Asked by the media whether this meant that there would be no new instruction, Plasterk repeated his words of earlier this week in a meeting with the Second Chamber of the Dutch Parliament: his strong preference was to execute the action plan to improve integrity "in cooperation and consensus" with St. Maarten.
 
But St. Maarten is not entirely off the hook, because the Kingdom Council of Ministers did set a time frame in which measures have to be taken to improve integrity and to implement the recommendations of the two recent integrity reports.
 
Plasterk didn't want to give details on the time frame, but he did say that "There should be no misconception that something had to happen soon," in any case before the end of this year when visible steps must have been taken.
 
The minister said the fact that St. Maarten currently has a government with a caretaker status did make it harder to get things done. Nevertheless, it is important to "take the bull by the horns," he said. "There is no doubt about that."
 
The Netherlands will be sending people to strengthen the island's judicial system, among others the Prosecutor's Office and the Kingdom Detective Team RST, and to establish a white collar crime unit with Dutch personnel.

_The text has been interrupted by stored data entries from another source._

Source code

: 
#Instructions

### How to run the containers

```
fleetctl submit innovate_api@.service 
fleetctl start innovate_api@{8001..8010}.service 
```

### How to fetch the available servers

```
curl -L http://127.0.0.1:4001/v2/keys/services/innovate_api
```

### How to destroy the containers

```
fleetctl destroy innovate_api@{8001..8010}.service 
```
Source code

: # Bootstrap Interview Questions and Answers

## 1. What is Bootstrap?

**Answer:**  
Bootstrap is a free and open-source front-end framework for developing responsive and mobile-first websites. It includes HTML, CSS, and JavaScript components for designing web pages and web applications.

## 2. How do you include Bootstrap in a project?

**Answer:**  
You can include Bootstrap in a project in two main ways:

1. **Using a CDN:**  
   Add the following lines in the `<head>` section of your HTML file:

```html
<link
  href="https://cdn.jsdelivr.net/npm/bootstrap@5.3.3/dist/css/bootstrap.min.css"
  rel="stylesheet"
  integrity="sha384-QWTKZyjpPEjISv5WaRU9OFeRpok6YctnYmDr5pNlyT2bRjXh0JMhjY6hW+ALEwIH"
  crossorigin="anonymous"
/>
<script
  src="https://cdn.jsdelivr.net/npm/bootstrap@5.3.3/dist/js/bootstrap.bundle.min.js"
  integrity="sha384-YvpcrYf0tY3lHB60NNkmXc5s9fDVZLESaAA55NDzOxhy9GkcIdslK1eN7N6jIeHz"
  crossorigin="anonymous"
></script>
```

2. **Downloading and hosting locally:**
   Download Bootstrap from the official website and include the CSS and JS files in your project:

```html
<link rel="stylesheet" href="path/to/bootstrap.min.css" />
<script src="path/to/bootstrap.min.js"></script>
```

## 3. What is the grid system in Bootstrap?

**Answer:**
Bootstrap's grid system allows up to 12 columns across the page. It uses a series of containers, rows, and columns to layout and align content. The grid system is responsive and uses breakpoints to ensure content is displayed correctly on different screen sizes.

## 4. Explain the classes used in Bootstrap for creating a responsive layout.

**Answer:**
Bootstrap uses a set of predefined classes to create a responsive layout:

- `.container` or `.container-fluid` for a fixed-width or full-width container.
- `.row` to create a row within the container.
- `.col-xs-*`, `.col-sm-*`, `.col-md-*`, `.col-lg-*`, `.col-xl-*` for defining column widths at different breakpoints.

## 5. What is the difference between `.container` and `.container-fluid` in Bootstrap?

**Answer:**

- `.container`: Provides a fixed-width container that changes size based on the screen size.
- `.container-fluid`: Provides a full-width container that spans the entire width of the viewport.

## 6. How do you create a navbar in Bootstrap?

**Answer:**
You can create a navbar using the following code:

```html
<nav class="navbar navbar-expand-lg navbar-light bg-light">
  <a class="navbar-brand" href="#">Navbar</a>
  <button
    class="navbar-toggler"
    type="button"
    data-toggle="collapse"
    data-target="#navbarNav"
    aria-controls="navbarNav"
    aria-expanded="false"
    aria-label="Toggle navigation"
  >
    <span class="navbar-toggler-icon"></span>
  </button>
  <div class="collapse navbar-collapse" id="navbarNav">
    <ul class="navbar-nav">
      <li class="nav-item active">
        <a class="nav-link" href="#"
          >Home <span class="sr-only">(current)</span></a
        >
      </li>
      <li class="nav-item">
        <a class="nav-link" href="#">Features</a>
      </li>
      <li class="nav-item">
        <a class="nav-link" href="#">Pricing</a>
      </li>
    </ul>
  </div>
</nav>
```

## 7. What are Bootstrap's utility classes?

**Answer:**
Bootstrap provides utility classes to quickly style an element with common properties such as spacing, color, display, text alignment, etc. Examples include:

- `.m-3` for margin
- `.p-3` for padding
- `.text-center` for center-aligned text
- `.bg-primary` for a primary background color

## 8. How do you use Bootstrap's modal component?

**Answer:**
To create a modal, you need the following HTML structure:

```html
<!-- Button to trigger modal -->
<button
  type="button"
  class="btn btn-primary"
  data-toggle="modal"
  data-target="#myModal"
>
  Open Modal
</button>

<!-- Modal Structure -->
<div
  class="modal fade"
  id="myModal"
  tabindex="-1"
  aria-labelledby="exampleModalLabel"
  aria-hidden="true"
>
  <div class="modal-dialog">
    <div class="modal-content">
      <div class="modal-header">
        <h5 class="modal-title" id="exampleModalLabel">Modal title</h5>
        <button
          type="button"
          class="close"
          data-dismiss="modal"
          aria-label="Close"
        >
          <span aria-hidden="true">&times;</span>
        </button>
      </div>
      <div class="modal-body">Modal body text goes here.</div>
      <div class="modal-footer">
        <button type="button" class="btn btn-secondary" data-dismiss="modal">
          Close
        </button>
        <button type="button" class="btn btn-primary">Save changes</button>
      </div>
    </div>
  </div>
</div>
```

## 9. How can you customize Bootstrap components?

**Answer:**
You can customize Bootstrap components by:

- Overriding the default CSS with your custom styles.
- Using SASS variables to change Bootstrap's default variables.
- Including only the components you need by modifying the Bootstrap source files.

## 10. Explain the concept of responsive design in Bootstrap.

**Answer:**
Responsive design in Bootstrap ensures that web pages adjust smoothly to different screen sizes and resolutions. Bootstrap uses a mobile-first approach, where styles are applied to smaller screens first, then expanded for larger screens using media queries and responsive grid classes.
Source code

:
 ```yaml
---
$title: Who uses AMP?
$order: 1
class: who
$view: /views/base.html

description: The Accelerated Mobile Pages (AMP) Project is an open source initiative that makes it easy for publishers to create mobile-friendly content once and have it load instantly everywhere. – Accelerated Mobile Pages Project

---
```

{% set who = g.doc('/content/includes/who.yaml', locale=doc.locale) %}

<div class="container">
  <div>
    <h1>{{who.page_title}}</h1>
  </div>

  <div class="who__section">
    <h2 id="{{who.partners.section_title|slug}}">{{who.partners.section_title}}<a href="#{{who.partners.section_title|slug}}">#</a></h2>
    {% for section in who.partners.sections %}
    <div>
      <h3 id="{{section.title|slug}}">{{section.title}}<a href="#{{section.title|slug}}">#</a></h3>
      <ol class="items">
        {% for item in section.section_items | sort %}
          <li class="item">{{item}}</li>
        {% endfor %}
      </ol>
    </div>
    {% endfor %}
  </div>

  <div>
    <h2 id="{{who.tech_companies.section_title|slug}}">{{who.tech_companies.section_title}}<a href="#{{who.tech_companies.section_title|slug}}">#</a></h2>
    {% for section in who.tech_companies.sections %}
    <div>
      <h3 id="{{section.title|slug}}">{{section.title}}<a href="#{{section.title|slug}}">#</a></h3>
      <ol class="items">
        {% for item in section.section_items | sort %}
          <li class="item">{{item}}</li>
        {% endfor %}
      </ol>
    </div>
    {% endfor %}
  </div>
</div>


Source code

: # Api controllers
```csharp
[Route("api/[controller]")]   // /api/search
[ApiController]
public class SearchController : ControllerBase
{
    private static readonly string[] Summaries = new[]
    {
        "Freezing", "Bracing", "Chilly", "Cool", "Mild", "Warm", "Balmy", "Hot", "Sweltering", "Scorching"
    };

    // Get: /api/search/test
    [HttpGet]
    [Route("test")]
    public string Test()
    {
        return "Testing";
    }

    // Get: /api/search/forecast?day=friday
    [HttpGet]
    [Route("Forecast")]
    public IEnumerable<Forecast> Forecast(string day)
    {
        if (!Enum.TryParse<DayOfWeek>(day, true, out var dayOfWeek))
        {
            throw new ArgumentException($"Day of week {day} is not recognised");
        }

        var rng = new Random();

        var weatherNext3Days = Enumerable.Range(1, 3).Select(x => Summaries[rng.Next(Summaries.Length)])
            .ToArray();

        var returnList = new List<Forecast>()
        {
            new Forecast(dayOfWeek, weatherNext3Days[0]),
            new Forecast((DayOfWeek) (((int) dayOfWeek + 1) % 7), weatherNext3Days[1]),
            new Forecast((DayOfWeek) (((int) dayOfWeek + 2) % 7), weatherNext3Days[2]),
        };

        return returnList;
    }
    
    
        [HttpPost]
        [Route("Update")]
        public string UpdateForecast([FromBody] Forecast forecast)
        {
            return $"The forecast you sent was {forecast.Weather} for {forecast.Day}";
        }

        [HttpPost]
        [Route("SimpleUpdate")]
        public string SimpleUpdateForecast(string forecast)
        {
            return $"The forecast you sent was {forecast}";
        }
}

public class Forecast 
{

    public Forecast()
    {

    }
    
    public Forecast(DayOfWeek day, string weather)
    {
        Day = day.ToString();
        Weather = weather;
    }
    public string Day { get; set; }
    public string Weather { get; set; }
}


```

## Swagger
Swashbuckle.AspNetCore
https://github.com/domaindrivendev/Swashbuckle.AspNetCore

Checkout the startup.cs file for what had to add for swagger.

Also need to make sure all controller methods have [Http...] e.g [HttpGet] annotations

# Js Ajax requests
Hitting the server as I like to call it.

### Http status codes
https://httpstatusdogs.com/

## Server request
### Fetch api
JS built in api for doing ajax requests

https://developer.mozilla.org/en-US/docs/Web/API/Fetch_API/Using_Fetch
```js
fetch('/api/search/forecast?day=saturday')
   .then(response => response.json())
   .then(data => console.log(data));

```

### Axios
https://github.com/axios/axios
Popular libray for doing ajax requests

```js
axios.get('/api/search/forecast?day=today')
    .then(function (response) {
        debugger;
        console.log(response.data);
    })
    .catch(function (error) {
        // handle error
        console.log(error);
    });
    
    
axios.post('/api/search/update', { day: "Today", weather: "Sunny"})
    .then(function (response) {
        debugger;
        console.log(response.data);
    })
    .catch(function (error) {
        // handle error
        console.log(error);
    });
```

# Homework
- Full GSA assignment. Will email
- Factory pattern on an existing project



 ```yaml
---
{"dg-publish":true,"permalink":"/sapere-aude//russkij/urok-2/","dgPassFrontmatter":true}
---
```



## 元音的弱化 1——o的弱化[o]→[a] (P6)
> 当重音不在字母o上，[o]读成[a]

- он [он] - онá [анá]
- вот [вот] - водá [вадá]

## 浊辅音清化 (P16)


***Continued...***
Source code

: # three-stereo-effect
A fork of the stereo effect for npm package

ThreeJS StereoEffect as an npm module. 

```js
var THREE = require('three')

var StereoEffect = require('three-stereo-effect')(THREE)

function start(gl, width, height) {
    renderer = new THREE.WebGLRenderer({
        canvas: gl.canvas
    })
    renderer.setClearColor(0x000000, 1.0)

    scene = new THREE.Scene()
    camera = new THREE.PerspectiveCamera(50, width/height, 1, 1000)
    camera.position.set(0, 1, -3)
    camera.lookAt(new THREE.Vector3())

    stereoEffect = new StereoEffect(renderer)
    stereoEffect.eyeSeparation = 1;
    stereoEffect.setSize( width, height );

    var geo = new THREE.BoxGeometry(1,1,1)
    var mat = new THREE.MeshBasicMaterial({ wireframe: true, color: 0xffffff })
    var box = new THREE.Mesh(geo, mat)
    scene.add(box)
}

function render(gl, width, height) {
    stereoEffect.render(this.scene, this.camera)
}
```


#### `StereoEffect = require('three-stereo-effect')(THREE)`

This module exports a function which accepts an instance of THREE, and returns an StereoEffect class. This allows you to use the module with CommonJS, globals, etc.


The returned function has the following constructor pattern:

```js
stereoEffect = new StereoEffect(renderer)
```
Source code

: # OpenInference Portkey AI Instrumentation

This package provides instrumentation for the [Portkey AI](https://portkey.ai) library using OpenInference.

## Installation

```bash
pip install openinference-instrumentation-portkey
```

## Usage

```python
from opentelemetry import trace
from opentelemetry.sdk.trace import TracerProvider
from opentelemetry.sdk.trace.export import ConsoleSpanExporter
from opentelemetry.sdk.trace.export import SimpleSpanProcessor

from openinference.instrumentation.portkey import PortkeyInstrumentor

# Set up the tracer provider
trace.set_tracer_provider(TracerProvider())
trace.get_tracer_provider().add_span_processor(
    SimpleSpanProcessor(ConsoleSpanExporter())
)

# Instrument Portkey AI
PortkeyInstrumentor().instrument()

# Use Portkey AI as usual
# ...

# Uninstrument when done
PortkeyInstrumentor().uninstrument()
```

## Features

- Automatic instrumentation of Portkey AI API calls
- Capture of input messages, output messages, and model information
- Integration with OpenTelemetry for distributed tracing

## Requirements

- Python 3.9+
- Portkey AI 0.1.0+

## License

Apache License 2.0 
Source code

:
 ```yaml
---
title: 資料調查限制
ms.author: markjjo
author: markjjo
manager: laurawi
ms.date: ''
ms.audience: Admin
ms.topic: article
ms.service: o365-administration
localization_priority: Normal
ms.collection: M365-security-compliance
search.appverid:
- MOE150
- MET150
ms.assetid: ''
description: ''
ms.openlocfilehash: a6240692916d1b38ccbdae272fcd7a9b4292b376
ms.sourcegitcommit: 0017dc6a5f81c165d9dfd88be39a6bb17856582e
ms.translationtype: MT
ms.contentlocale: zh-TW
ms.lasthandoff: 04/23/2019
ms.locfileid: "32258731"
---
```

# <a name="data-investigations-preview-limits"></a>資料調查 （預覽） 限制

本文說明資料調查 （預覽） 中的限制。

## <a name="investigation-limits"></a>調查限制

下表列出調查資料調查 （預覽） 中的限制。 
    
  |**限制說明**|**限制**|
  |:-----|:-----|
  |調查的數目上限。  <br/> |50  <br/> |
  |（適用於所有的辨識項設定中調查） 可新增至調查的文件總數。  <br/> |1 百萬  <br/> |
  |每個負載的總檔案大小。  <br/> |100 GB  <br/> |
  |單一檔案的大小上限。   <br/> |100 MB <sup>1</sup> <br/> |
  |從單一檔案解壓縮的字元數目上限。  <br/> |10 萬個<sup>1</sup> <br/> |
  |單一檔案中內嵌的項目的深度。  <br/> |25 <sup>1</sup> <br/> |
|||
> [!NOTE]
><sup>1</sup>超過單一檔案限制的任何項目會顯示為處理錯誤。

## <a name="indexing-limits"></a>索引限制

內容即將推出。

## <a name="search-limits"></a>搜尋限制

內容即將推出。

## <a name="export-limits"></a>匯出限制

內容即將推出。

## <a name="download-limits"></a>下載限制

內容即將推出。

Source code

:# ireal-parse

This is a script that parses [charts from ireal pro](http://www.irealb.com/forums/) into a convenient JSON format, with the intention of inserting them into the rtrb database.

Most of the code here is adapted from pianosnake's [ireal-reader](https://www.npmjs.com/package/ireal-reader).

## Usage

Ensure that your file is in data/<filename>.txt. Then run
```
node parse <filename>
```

Plasterk didn't want to say anything about the process to extensively screen the candidate prime minister and the ministers in St. Maarten. He said this process, which is taking place on the order of the Kingdom Government through an instruction issued on October 17 this year, was in the hands of St. Maarten Governor Eugene Holiday. "That is up to the Governor. He is responsible for the formation process," he said.
 
Aruba's Government finances were also discussed in Friday's Kingdom Council of Ministers meeting. Aruba earlier this month sent an adapted 2014 budget to the local Parliament and the Governor. Aruba will have complied with the July 14 instruction of the Kingdom Government when the Governor decides that he can sign off on a solid, realistic budget.
 
Plasterk said he was "hopeful" about the measures being taken in Aruba to reduce the government expenditures and to decrease the budget deficit, which amounted to more than 9 per cent this year. He hoped that a new instruction could be averted. But, he added, "The clock is ticking because this is the 2014 budget we are talking about."
 
As for St. Maarten's 2015 budget, of which the draft didn't receive the green light of the Committee for Financial Supervision CFT, and which has to be approved by December 15, Plasterk said he would leave this matter to the St. Maarten Government and CFT.
 
The minister will be visiting Bonaire and Curaçao from Monday November 17 to Wednesday November 19. The working visit focuses on children's rights and the (economic) cooperation within the Kingdom. Plasterk will have meetings with the local government representatives. In Curaçao, he will discuss cooperation in the area of maintenance of law and order, and safety.